* ENTRIES SUPPLIED:

************

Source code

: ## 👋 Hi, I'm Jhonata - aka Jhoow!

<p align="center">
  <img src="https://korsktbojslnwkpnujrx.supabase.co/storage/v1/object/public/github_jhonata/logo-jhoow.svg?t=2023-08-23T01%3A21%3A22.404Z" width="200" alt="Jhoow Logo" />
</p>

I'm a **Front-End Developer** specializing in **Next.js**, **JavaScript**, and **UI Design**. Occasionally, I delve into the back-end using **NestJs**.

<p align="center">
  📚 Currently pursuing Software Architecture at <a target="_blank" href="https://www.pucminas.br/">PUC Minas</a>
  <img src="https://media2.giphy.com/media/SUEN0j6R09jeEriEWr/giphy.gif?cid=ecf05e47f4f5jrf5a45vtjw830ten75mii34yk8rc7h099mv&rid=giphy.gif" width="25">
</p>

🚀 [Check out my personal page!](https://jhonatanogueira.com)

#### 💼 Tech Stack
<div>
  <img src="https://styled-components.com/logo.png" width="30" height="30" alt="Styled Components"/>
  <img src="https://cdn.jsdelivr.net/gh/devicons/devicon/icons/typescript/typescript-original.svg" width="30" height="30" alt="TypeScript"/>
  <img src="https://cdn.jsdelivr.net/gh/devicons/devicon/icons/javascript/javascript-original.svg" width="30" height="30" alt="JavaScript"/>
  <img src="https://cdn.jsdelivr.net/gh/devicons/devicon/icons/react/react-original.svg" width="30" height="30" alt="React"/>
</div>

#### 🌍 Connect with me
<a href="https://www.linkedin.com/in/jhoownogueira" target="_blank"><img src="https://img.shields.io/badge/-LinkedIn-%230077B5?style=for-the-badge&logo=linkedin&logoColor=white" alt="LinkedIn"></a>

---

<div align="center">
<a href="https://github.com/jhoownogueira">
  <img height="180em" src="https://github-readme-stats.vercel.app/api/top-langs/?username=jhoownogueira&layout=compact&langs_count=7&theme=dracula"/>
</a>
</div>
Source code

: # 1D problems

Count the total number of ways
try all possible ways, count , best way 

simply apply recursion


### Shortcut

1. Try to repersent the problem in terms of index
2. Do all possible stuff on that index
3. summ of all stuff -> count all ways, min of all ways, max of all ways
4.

************

* EXERCISE OBJECTIVE: Whichever lines of the data include the word "icons", pull them out.

* EXERCISE SOLUTION:
  <img src="https://cdn.jsdelivr.net/gh/devicons/devicon/icons/typescript/typescript-original.svg" width="30" height="30" alt="TypeScript"/>
  <img src="https://cdn.jsdelivr.net/gh/devicons/devicon/icons/javascript/javascript-original.svg" width="30" height="30" alt="JavaScript"/>
  <img src="https://cdn.jsdelivr.net/gh/devicons/devicon/icons/react/react-original.svg" width="30" height="30" alt="React"/>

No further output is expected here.